• Deborah Jenkins

SLOW YOUR ASS DOWN!

"SLOW YOUR ASS DOWN!" These were the words I heard many years ago, coming from my own Mother's mouth. She is a German Norwegian and, ya you betcha, I have heard her use firm language before, but this was the first time I recall her using such a harsh curse word as 'ass'. Uff-da! Her words still ring in my head to this day. I was nine years old and just learning to drive our big bad Honda 90 motorcycle. Mom was on the back teaching me while we were up in the mountains on one of our many a camping trips. As I experienced, each time you shift, you go faster, and before you know it, I had a need for speed. I didn't see the sharp switch back coming up but boy Mom sure knew it was right around the bend. That's when I heard it... "SLOW YOUR ASS DOWN!", and thank God she yelled that just in time so I could back off the throttle. We came darn close to wiping out by taking the sharp corner at Mach 1 lightening speed. Well okay, it may have only been about 15-20 mph but still, it was too fast for both the road situation and for my ability to handle it. At the time, I was insulted and angry that she was telling me what to do, but secretly, I was so thankful and learned a valuable lesson. Oh, the wisdom of a mother.

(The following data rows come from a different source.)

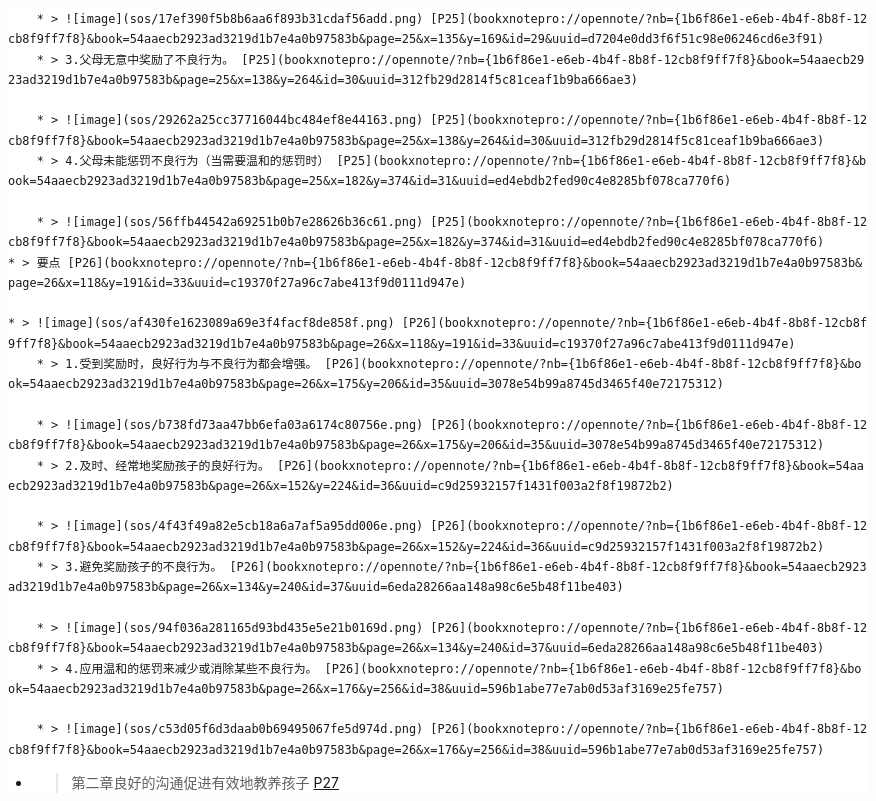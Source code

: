         * > ![image](sos/17ef390f5b8b6aa6f893b31cdaf56add.png) [P25](bookxnotepro://opennote/?nb={1b6f86e1-e6eb-4b4f-8b8f-12cb8f9ff7f8}&book=54aaecb2923ad3219d1b7e4a0b97583b&page=25&x=135&y=169&id=29&uuid=d7204e0dd3f6f51c98e06246cd6e3f91)
        * > 3.父母无意中奖励了不良行为。 [P25](bookxnotepro://opennote/?nb={1b6f86e1-e6eb-4b4f-8b8f-12cb8f9ff7f8}&book=54aaecb2923ad3219d1b7e4a0b97583b&page=25&x=138&y=264&id=30&uuid=312fb29d2814f5c81ceaf1b9ba666ae3)
          
        * > ![image](sos/29262a25cc37716044bc484ef8e44163.png) [P25](bookxnotepro://opennote/?nb={1b6f86e1-e6eb-4b4f-8b8f-12cb8f9ff7f8}&book=54aaecb2923ad3219d1b7e4a0b97583b&page=25&x=138&y=264&id=30&uuid=312fb29d2814f5c81ceaf1b9ba666ae3)
        * > 4.父母未能惩罚不良行为（当需要温和的惩罚时） [P25](bookxnotepro://opennote/?nb={1b6f86e1-e6eb-4b4f-8b8f-12cb8f9ff7f8}&book=54aaecb2923ad3219d1b7e4a0b97583b&page=25&x=182&y=374&id=31&uuid=ed4ebdb2fed90c4e8285bf078ca770f6)
          
        * > ![image](sos/56ffb44542a69251b0b7e28626b36c61.png) [P25](bookxnotepro://opennote/?nb={1b6f86e1-e6eb-4b4f-8b8f-12cb8f9ff7f8}&book=54aaecb2923ad3219d1b7e4a0b97583b&page=25&x=182&y=374&id=31&uuid=ed4ebdb2fed90c4e8285bf078ca770f6)
    * > 要点 [P26](bookxnotepro://opennote/?nb={1b6f86e1-e6eb-4b4f-8b8f-12cb8f9ff7f8}&book=54aaecb2923ad3219d1b7e4a0b97583b&page=26&x=118&y=191&id=33&uuid=c19370f27a96c7abe413f9d0111d947e)
      
    * > ![image](sos/af430fe1623089a69e3f4facf8de858f.png) [P26](bookxnotepro://opennote/?nb={1b6f86e1-e6eb-4b4f-8b8f-12cb8f9ff7f8}&book=54aaecb2923ad3219d1b7e4a0b97583b&page=26&x=118&y=191&id=33&uuid=c19370f27a96c7abe413f9d0111d947e)
        * > 1.受到奖励时，良好行为与不良行为都会增强。 [P26](bookxnotepro://opennote/?nb={1b6f86e1-e6eb-4b4f-8b8f-12cb8f9ff7f8}&book=54aaecb2923ad3219d1b7e4a0b97583b&page=26&x=175&y=206&id=35&uuid=3078e54b99a8745d3465f40e72175312)
          
        * > ![image](sos/b738fd73aa47bb6efa03a6174c80756e.png) [P26](bookxnotepro://opennote/?nb={1b6f86e1-e6eb-4b4f-8b8f-12cb8f9ff7f8}&book=54aaecb2923ad3219d1b7e4a0b97583b&page=26&x=175&y=206&id=35&uuid=3078e54b99a8745d3465f40e72175312)
        * > 2.及时、经常地奖励孩子的良好行为。 [P26](bookxnotepro://opennote/?nb={1b6f86e1-e6eb-4b4f-8b8f-12cb8f9ff7f8}&book=54aaecb2923ad3219d1b7e4a0b97583b&page=26&x=152&y=224&id=36&uuid=c9d25932157f1431f003a2f8f19872b2)
          
        * > ![image](sos/4f43f49a82e5cb18a6a7af5a95dd006e.png) [P26](bookxnotepro://opennote/?nb={1b6f86e1-e6eb-4b4f-8b8f-12cb8f9ff7f8}&book=54aaecb2923ad3219d1b7e4a0b97583b&page=26&x=152&y=224&id=36&uuid=c9d25932157f1431f003a2f8f19872b2)
        * > 3.避免奖励孩子的不良行为。 [P26](bookxnotepro://opennote/?nb={1b6f86e1-e6eb-4b4f-8b8f-12cb8f9ff7f8}&book=54aaecb2923ad3219d1b7e4a0b97583b&page=26&x=134&y=240&id=37&uuid=6eda28266aa148a98c6e5b48f11be403)
          
        * > ![image](sos/94f036a281165d93bd435e5e21b0169d.png) [P26](bookxnotepro://opennote/?nb={1b6f86e1-e6eb-4b4f-8b8f-12cb8f9ff7f8}&book=54aaecb2923ad3219d1b7e4a0b97583b&page=26&x=134&y=240&id=37&uuid=6eda28266aa148a98c6e5b48f11be403)
        * > 4.应用温和的惩罚来减少或消除某些不良行为。 [P26](bookxnotepro://opennote/?nb={1b6f86e1-e6eb-4b4f-8b8f-12cb8f9ff7f8}&book=54aaecb2923ad3219d1b7e4a0b97583b&page=26&x=176&y=256&id=38&uuid=596b1abe77e7ab0d53af3169e25fe757)
          
        * > ![image](sos/c53d05f6d3daab0b69495067fe5d974d.png) [P26](bookxnotepro://opennote/?nb={1b6f86e1-e6eb-4b4f-8b8f-12cb8f9ff7f8}&book=54aaecb2923ad3219d1b7e4a0b97583b&page=26&x=176&y=256&id=38&uuid=596b1abe77e7ab0d53af3169e25fe757)
* > 第二章良好的沟通促进有效地教养孩子 [P27](bookxnotepro://opennote/?nb={1b6f86e1-e6eb-4b4f-8b8f-12cb8f9ff7f8}&book=54aaecb2923ad3219d1b7e4a0b97583b&page=27&x=195&y=105&id=39&uuid=635b748903ed2b9b2370d2b9ede19f4d)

When I was 14, my track coach asked me to jump into an open spot to run the mile race. Of course I did! I had just enough time to whip off my sweats and line up where they told me to start. The gun went off and we all jumped forward to begin the race. I was used to shorter distance races like the 100 and 200 yard dash and I never had tried the mile before so this was very exciting to me. Right away, as we rounded the second turn, I was killing it! I admit I was befuddled that the other talented racers were going so slow as I passed one after another. When I pulled up next to Shelly Haney, our team's top distance runner, she calmly said "you should slow down". What? Why? Didn't she want me to win? I ignored her suggestion and stretched my legs out even more. I was about a half lap ahead after two laps, and then it happened... I lost my steam. My legs became a zillion pounds each, my lungs shrunk, my heart was pounding out of my head, and now I had that blood taste in my mouth. It felt like every eye was on me, as one by one, the girls I had once passed began to now pass me. It was then that I understood Shelly was just trying to warn me to pace myself so that I could make it the entire distance. I barely came in third, feeling like I was going to vomit throughout the last miserable lap. In retrospect, I appreciated Shelly's thoughtful guidance and learned another valuable lesson about slowing down. Oh, the wisdom of the experienced.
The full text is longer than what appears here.